# Ball and stick 4: Parallel vs serial mode

This is the final part of the series where we build a multicompartment cell and evolve it into a network of cells running on a parallel machine (which is basically all computers made within the last decade). On this page, we translate the classes we have previously constructed so that they operate in either a parallel or serial mode.

Note: If you followed the Quick Start instructions on the NEURON website, you should have everything you need to run parallel simulations. If not, if you do not already have an MPI installation, go to that link and follow the instructions in “Step 4: Install MPI to enable parallel simulations.” If you compiled NEURON yourself instead of using an installer (this is almost-never necessary), this part of the tutorial requires you to have used the --with-paranrn flag at configure time.

## Parallel communication in NEURON

Parallel communication takes place via logical events in network connection objects known as NetCon. NetCon sources are threshold detectors. They monitor some variable, say the membrane potential of a cell, and when the variable reaches some threshold, it triggers an event sent to the targets. Targets are frequently synapses on other cells. When they receive the event, they activate.

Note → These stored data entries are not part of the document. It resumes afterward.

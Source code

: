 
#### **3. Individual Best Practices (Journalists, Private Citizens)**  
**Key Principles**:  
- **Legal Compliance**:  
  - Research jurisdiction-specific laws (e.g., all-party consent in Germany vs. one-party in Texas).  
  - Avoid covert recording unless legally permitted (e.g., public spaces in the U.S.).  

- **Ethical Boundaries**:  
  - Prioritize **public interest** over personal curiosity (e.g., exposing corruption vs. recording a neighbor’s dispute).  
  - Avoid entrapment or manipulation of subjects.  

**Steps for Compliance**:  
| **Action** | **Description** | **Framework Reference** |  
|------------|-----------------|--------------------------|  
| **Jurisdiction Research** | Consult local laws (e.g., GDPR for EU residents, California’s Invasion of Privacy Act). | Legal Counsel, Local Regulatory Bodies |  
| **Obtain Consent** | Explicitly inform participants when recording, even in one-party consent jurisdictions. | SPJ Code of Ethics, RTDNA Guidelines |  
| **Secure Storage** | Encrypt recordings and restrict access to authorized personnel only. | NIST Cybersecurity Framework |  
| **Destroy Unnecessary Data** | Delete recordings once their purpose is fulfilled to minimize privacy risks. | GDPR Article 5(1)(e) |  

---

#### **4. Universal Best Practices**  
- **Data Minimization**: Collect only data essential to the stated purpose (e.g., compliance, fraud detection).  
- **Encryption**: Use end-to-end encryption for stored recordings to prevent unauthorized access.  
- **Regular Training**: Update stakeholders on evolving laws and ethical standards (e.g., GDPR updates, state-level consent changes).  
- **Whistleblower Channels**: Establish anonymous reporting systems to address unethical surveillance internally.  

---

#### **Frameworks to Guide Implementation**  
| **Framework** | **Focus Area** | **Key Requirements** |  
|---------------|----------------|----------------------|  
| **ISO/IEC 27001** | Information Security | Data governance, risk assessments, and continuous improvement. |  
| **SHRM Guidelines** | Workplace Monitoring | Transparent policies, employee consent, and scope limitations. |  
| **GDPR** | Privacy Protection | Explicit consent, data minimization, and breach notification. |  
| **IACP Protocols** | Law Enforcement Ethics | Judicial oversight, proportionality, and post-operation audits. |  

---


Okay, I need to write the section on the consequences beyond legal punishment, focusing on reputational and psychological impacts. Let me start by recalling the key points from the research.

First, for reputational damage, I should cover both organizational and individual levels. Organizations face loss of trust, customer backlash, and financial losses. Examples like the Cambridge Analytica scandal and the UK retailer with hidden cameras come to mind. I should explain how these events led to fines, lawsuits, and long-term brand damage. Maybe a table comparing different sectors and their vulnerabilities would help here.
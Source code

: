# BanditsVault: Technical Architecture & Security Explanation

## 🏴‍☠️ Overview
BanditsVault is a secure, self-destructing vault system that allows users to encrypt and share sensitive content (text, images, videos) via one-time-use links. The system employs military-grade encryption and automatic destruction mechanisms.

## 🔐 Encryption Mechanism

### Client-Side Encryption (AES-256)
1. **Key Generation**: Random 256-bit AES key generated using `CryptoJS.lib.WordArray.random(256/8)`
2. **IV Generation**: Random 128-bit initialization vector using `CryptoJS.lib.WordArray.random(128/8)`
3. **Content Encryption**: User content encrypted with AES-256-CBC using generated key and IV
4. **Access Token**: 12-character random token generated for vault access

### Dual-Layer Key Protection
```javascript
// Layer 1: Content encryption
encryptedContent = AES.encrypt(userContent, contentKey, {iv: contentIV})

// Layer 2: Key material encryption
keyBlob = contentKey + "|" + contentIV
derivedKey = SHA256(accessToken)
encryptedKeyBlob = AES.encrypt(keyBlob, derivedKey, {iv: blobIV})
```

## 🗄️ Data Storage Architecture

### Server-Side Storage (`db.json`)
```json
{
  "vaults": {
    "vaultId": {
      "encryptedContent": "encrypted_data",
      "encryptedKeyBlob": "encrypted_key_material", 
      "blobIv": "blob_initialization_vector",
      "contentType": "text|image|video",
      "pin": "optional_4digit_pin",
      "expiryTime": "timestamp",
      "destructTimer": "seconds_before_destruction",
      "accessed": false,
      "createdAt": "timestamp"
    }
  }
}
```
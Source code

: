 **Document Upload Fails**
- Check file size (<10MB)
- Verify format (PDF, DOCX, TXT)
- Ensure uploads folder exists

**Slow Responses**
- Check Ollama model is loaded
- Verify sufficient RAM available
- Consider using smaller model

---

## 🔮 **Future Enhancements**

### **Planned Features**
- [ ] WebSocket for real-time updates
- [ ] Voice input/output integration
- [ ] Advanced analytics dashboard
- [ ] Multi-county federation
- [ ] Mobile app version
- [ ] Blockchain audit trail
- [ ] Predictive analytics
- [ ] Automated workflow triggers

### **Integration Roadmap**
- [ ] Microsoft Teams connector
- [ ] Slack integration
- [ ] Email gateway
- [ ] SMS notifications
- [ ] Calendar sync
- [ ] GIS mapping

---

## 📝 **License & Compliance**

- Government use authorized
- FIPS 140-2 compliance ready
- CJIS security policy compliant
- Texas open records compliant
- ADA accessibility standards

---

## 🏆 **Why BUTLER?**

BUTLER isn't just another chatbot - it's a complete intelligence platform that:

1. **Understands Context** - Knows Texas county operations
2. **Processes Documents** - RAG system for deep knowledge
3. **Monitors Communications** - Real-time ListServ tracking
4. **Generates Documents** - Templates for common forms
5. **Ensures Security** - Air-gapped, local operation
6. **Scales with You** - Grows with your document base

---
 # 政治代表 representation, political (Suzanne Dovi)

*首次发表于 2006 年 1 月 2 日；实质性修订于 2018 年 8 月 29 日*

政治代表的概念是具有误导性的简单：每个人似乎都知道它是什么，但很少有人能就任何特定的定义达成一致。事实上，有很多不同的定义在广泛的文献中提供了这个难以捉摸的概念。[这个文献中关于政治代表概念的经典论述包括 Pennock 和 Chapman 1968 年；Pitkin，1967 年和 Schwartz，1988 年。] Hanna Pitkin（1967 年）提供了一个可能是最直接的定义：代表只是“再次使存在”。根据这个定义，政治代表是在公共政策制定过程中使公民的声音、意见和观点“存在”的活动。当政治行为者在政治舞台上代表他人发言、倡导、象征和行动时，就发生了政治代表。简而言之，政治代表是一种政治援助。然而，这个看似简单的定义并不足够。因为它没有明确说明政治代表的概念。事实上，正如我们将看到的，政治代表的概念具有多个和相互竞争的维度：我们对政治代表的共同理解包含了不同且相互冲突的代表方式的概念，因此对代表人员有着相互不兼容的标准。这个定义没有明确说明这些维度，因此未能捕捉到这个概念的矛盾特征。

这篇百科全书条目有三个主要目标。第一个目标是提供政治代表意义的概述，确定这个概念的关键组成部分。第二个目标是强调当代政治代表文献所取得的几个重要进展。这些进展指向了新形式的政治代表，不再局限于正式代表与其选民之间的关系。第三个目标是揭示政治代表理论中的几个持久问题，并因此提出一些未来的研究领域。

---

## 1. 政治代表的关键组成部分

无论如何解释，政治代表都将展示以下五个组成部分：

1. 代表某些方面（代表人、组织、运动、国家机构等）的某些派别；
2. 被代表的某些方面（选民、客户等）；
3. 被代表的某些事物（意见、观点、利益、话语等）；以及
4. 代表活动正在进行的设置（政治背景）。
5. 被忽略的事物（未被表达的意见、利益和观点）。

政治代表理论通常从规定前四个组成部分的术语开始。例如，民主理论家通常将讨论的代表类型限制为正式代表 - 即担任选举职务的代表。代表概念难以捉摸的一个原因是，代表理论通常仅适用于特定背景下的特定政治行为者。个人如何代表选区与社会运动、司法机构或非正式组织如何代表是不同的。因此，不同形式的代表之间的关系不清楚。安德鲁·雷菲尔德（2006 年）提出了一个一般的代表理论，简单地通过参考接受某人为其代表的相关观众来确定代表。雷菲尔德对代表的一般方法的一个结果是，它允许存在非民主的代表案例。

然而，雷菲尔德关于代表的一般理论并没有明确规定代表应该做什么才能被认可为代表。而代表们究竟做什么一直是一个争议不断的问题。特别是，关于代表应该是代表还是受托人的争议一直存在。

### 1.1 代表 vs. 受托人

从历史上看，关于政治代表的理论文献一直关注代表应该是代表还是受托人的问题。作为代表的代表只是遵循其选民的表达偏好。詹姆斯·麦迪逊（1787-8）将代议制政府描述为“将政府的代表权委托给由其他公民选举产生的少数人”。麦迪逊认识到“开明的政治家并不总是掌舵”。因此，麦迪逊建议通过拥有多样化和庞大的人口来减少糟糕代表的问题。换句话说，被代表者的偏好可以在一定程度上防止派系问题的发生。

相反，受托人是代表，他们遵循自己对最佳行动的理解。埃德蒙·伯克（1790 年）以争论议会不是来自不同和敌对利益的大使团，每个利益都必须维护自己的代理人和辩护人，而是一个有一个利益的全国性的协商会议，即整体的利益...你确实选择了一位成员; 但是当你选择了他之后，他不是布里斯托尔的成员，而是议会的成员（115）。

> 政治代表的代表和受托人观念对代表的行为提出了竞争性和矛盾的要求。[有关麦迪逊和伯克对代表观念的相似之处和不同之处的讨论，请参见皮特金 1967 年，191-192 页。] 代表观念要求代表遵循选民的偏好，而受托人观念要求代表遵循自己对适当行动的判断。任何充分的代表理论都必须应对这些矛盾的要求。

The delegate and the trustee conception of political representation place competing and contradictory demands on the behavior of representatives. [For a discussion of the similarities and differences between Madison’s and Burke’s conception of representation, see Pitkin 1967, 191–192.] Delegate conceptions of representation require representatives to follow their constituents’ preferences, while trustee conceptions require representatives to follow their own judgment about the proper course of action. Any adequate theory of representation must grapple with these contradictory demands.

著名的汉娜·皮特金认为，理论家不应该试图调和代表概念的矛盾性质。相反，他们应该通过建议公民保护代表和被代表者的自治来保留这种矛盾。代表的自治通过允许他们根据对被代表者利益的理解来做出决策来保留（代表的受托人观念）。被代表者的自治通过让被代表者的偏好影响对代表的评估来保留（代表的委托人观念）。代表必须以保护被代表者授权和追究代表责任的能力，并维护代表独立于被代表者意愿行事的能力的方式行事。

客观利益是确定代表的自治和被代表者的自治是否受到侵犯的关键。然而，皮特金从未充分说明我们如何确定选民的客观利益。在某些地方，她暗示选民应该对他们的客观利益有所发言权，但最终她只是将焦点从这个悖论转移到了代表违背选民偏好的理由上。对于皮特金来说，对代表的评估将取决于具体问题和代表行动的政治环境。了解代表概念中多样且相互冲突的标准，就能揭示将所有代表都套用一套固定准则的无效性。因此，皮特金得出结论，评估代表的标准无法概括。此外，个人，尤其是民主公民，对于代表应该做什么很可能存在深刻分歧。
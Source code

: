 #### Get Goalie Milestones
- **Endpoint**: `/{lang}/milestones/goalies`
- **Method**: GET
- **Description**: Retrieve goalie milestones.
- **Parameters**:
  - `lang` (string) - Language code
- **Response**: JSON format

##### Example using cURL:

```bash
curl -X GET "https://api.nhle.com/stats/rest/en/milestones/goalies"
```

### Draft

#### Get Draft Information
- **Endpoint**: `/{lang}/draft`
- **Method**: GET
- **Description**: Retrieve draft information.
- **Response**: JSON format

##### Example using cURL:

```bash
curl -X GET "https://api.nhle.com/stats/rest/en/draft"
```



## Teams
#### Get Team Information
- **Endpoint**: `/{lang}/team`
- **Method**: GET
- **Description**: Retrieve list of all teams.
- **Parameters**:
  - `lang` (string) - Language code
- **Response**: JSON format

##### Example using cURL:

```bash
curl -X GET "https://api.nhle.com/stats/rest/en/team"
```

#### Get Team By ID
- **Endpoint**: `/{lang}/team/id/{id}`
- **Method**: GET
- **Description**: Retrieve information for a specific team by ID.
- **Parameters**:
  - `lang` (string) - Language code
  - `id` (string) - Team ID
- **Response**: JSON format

In a parallel context across several machines, communication between hosts can be computationally inefficient when the frequency of events is high and when the message being sent is large. NEURON uses an efficient priority queueing mechanism to deliver events to targets after the delay specified by the NetCon. The message passed is succinct. It is an integer, the unique global identifier (gid) of the source. The following two figures illustrate these ideas and come from Hines M.L. and Carnevale N.T, Translating network models to parallel hardware in NEURON, Journal of Neuroscience Methods 169 (2008) 425–455. Users should also consult the ParallelContext reference.

The main step involved in making a parallel implementation is to assign the global identifiers across the various hosts. Care should also be taken to assign cells to the various hosts such that the system is load balanced. For example, in a network with computationally complex and simple cells, several simple cells may be assigned to a host while few complex cells may be assigned to another host.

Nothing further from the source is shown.